Available data:
★ ★ ★ ★ ★

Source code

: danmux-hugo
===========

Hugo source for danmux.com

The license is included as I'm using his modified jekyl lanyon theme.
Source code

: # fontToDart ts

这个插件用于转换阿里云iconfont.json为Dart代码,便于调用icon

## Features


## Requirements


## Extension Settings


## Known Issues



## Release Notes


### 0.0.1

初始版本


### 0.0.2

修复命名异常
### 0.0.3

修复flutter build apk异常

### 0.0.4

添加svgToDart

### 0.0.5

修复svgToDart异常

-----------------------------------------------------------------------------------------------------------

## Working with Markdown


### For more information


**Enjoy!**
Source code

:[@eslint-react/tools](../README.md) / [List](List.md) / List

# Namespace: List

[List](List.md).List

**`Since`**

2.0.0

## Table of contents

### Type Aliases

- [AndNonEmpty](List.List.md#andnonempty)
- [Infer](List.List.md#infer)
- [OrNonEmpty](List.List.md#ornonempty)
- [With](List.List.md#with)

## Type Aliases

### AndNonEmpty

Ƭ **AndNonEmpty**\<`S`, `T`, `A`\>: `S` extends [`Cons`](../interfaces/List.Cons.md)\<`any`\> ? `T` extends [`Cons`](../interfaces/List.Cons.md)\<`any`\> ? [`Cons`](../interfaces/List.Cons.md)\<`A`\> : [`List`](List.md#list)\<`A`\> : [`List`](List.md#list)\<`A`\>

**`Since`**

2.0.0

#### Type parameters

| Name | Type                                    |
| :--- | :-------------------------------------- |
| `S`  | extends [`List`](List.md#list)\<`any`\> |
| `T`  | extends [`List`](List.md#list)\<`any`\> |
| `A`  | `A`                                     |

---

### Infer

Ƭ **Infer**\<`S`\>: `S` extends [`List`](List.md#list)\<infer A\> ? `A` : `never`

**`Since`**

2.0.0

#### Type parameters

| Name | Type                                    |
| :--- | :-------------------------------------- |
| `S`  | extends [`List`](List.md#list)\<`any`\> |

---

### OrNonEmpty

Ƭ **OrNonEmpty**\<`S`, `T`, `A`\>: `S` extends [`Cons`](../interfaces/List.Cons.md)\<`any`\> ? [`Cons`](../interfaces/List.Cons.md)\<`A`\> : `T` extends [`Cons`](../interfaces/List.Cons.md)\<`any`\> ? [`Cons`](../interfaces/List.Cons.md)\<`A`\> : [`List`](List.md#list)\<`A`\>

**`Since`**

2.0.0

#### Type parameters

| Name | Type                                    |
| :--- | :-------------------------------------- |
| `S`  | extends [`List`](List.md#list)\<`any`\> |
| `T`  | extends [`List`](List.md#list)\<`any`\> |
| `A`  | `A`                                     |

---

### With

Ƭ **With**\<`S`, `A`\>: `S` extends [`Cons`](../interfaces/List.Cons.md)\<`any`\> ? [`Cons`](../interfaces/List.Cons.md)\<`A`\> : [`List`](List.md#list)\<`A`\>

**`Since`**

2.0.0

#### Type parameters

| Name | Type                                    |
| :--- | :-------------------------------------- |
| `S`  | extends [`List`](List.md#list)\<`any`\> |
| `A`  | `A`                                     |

★ ★ ★ ★ ★

Task:
With "danmux" as the word to match, copy each line of the records that has it.

Task result:
: danmux-hugo
Hugo source for danmux.com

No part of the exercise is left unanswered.